Jennifer Newby is a fisheries biologist for NOAA’s Alaska Fisheries Science Center in Kodiak who is working on crab response to ocean acidification through the Shellfish Assessment Program.
Q: How did you get into the ocean acidification field?
While I’d heard about ocean acidification (OA) from colleagues working on Caribbean coral reef systems, I didn’t dive into the world of OA myself until I traveled north to Alaska. I worked briefly as an Onboard Oceanography Coordinator out of Homer, and while teaching all ages of students about the role of OA in coastal communities and the projected effects on planktonic marine life, I started to better understand the implications — not just for the marine species, but for Alaskan livelihoods and the local economy as well.
Q: Tell us a little about the Kodiak Lab…
The Kodiak Lab is home to an incredibly research-rich seawater lab that supports a wide-diversity of projects on topics including ocean acidification, crab reproduction and growth, aquaculture and mariculture, just to name a few. The seawater lab complex pumps in water from directly behind our facility, and provides constant flow-through of filtered and raw seawater to support our many crab, groundfish and invertebrates housed at the Kodiak Fisheries Research Center. In recent years, about three researchers have been focused on OA work here at our laboratory with the help of two full-time biological technicians, who help keep all our experiments running smoothly throughout the year.
Q: What’s a normal day like for you?
There’s not exactly a normal day to describe at the Kodiak Lab. The lab has a very dynamic environment with new projects set-up every few months, our annual NMFS trawl survey every summer between May-August, and then processing hundreds of crab samples at the end of survey each fall. Whether assessing crab larvae to stage and track their early development, drawing blood from female Red King Crab that recently molted and running tests on a flow cytometer, or taking pictures of oocytes of snow crab collected out in the Eastern Bering Sea, I’m constantly engaged in one of our many, ongoing research projects.
What’s the most challenging or entertaining part about studying crab?

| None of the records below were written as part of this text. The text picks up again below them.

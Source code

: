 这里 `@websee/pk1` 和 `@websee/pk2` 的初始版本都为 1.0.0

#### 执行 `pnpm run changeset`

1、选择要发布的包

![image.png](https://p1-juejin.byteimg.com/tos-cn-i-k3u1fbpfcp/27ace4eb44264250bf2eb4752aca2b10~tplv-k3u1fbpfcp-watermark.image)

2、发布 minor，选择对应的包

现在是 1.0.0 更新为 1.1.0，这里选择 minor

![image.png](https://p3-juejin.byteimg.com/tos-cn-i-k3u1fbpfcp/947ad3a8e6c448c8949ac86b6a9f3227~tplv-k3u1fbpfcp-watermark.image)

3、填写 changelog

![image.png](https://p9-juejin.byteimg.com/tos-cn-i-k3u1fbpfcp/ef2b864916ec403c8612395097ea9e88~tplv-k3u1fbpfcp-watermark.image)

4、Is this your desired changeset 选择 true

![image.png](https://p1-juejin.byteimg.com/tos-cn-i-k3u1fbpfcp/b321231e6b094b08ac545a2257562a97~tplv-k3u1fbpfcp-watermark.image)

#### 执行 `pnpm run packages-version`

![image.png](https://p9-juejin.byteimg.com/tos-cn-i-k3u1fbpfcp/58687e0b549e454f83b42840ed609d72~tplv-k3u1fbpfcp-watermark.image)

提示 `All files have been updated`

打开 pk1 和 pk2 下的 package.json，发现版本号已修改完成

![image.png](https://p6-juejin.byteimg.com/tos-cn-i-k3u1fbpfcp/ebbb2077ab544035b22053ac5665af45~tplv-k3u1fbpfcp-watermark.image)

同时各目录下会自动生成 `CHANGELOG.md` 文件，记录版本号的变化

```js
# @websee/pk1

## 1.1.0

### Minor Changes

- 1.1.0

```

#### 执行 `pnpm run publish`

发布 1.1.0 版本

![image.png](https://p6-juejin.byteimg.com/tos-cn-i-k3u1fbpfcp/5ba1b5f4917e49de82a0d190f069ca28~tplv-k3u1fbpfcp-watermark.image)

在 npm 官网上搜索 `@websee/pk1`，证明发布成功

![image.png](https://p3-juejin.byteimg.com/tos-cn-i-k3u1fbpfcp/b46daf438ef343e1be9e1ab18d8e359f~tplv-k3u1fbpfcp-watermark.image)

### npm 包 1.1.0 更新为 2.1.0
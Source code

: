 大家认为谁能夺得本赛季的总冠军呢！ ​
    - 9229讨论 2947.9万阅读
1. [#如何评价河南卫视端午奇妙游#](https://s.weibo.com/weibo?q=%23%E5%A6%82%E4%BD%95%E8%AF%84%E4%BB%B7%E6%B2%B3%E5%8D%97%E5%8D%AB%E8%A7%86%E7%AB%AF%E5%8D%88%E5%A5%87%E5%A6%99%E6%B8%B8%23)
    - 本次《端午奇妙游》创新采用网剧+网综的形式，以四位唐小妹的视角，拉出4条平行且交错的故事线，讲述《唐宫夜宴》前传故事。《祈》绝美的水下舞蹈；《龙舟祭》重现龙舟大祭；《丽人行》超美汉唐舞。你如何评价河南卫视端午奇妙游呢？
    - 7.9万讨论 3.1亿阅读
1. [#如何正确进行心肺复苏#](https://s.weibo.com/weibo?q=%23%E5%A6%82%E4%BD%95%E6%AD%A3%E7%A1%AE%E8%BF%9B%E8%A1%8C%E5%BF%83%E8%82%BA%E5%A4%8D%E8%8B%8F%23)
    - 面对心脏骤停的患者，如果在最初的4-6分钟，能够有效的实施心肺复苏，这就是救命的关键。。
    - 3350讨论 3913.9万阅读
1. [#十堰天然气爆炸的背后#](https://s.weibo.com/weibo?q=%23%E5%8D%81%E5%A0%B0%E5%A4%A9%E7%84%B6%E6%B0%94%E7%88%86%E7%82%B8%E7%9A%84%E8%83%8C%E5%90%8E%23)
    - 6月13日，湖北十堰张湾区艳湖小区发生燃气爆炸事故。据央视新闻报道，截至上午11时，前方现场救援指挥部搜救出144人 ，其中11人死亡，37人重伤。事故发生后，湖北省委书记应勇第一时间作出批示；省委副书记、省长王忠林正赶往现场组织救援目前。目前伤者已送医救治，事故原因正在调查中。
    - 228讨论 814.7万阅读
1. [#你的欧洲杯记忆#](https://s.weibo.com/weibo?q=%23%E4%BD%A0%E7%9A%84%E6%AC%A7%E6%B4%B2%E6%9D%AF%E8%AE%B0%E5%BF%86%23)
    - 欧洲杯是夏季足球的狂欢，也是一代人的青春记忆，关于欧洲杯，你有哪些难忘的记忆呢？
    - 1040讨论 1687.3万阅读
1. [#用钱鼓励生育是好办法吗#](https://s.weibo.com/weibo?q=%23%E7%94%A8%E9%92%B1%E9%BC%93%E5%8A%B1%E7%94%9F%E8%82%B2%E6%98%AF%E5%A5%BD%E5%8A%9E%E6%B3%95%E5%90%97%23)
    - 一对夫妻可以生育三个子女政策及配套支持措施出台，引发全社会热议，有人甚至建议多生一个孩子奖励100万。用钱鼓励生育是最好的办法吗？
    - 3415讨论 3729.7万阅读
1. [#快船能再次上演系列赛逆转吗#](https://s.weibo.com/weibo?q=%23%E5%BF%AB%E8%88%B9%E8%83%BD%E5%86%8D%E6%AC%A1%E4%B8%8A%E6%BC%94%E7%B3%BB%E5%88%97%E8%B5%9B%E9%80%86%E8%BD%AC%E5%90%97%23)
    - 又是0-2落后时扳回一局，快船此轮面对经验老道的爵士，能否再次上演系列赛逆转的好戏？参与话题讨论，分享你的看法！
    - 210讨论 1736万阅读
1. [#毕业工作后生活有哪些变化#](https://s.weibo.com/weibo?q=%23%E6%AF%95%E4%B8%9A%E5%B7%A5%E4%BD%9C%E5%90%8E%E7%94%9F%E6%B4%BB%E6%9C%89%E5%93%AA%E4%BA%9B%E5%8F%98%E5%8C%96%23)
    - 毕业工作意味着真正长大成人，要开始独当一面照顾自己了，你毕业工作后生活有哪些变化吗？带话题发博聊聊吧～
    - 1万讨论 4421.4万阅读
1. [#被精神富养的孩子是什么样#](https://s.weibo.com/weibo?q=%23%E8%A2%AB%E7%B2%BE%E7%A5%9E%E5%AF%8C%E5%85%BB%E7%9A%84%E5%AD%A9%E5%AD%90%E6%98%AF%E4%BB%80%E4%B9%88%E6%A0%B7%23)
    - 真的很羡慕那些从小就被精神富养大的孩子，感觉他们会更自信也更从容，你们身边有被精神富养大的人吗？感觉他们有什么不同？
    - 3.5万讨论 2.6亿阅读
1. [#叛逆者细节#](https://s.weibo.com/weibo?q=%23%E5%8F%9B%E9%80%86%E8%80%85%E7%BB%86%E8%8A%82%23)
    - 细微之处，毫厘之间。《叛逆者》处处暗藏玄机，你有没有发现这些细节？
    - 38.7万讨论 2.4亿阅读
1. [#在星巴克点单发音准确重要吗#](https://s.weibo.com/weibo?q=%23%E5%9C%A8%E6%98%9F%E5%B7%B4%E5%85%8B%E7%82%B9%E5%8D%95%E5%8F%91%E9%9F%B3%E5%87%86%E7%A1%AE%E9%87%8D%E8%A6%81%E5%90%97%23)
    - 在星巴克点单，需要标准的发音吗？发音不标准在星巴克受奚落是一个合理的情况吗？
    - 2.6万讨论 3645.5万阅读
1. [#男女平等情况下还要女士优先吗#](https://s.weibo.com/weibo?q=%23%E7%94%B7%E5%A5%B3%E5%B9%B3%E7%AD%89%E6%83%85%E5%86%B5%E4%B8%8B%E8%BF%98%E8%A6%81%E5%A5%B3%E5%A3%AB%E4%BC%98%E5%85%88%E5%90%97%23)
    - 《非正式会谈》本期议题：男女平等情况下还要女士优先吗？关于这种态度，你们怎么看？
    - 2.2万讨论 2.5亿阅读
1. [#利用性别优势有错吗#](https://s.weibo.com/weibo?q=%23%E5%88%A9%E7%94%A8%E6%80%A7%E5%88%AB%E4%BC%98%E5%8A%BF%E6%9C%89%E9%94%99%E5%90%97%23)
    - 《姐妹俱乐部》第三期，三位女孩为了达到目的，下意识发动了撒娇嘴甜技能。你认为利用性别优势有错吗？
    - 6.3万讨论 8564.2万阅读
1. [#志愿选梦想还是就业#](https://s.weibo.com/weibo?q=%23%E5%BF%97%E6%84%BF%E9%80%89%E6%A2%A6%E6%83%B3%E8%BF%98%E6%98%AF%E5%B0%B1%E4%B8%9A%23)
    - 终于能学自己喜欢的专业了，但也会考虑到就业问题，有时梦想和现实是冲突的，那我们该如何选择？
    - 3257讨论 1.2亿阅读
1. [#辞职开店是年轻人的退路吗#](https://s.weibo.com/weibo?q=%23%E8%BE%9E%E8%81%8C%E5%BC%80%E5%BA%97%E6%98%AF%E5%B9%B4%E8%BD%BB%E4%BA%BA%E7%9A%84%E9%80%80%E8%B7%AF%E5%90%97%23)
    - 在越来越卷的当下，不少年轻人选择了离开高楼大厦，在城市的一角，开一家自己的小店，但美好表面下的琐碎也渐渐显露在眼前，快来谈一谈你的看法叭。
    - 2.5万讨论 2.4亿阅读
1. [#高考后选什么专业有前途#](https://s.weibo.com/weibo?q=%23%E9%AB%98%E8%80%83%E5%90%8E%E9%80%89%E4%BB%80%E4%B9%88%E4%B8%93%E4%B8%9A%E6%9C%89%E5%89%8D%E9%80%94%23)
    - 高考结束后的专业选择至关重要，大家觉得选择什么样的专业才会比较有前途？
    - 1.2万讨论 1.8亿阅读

One of the challenges we face daily in the laboratory as part of the Shellfish Assessment Program is trying to mimic natural conditions for the commercially important Alaskan crab species we study. These crab inhabit not only different depths, and varying temperatures, but also migrate and are effected by ice edge retreat and cold pool formation. We are still learning much about each crab species today and we do our best in the laboratory setting to closely mirror the conditions these crab would be experiencing in the wild. As water temperatures around Kodiak Island elevate in the summer, we have to very closely monitor our temperature loggers and manipulate incoming water flow and chiller set-ups to ensure that all our experiments continue to reflect natural conditions in the Bering Sea. It takes a team of attentive researchers to keep the lab running smoothly all year long.
If you could give advice to a student going into the ocean acidification field, what would you tell them?
The best advice I can give for any student of marine science, fisheries, or ocean acidification is to get out there and network! Reach out. Ask questions. Meet researchers, managers, project leads in person and introduce yourself. Don’t send an email if you’re nearby and could walk in a laboratory or an office. Learn from them. Learn about opportunities, however small, to work in their labs or volunteer for fieldwork. Demonstrate your interest, a good work ethic, and a respectful attitude and you will find yourself surrounded by many colleagues and mentors who will bolster you throughout your career.